当時は、まだまだ暦本やかつて信じられてきた迷信が残っていたのであろう、時代背景が伺えます。次に巡ってくるのは、上記の表によると2026(令和8)年です。
その時の出生率には、どのような影響があるのか、注目しておくのもよいかもしれませんね。
・他にも戊辰戦争や辛亥革命など、2つの読み方を知っておくと、歴史上の出来事などと結びついていることがわかり、かつて用いられていた暦の歴史も窺い知ることが出来るのではないでしょうか。
まとめ
本来の「干支(えと)」は、「十干(じっかん)」と「十二支(じゅうにし)」を組み合わせて年や日を表す、古代中国発祥の暦の指し、組み合わせが60であることから「六十干支(ろくじっかんし)」とも呼ばれます。
近年は、今年の干支としては十二支を指すことが一般的となりましたが、十干と十二支とも、それぞれが年月日の暦以外にも、方角や時刻を表す他、五行陰陽節や占と結びついて体系化され、暦注の各種吉凶判断に用いられるというように、広範に用いられていることがわかりました。

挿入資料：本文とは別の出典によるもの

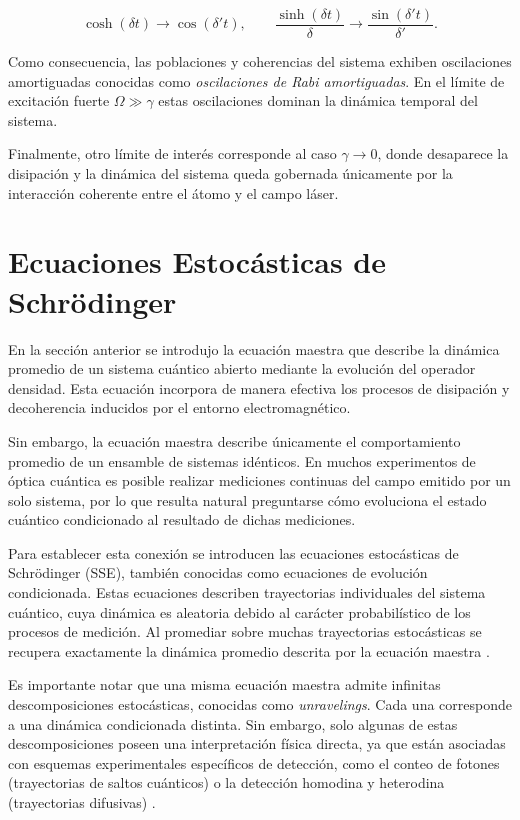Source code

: \documentclass[11pt]{report}
\begin{document}
\begin{equation}
\cosh(\delta t) \rightarrow \cos(\delta' t),
\qquad
\frac{\sinh(\delta t)}{\delta} \rightarrow
\frac{\sin(\delta' t)}{\delta'}.
\end{equation}

Como consecuencia, las poblaciones y coherencias del sistema exhiben oscilaciones amortiguadas conocidas como \textit{oscilaciones de Rabi amortiguadas}. En el límite de excitación fuerte $\Omega \gg \gamma$ estas oscilaciones dominan la dinámica temporal del sistema.

Finalmente, otro límite de interés corresponde al caso $\gamma \rightarrow 0$, donde desaparece la disipación y la dinámica del sistema queda gobernada únicamente por la interacción coherente entre el átomo y el campo láser.


\section{Ecuaciones Estocásticas de Schrödinger}

En la sección anterior se introdujo la ecuación maestra que describe la dinámica promedio de un sistema cuántico abierto mediante la evolución del operador densidad. Esta ecuación incorpora de manera efectiva los procesos de disipación y decoherencia inducidos por el entorno electromagnético.

Sin embargo, la ecuación maestra describe únicamente el comportamiento promedio de un ensamble de sistemas idénticos. En muchos experimentos de óptica cuántica es posible realizar mediciones continuas del campo emitido por un solo sistema, por lo que resulta natural preguntarse cómo evoluciona el estado cuántico condicionado al resultado de dichas mediciones.

Para establecer esta conexión se introducen las ecuaciones estocásticas de Schrödinger (SSE), también conocidas como ecuaciones de evolución condicionada. Estas ecuaciones describen trayectorias individuales del sistema cuántico, cuya dinámica es aleatoria debido al carácter probabilístico de los procesos de medición. Al promediar sobre muchas trayectorias estocásticas se recupera exactamente la dinámica promedio descrita por la ecuación maestra \cite{Carmichael1993,WisemanMilburn2010}.


Es importante notar que una misma ecuación maestra admite infinitas descomposiciones estocásticas, conocidas como \textit{unravelings}. Cada una corresponde a una dinámica condicionada distinta. Sin embargo, solo algunas de estas descomposiciones poseen una interpretación física directa, ya que están asociadas con esquemas experimentales específicos de detección, como el conteo de fotones (trayectorias de saltos cuánticos) o la detección homodina y heterodina (trayectorias difusivas) \cite{Carmichael1993,WisemanMilburn2010}.
\end{document}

これらを整理したり一覧を作成する過程で、何度も目にしているうちに、これまで気づかなかっただけで、実は身の回りにあって忘れていたけれど知っていたことや、関連を見出すことが多々ありました。
これらの基礎知識を通して、日常から古の歴史に触れたり、古典に親しみ理解が深まり広がる機会となりますように。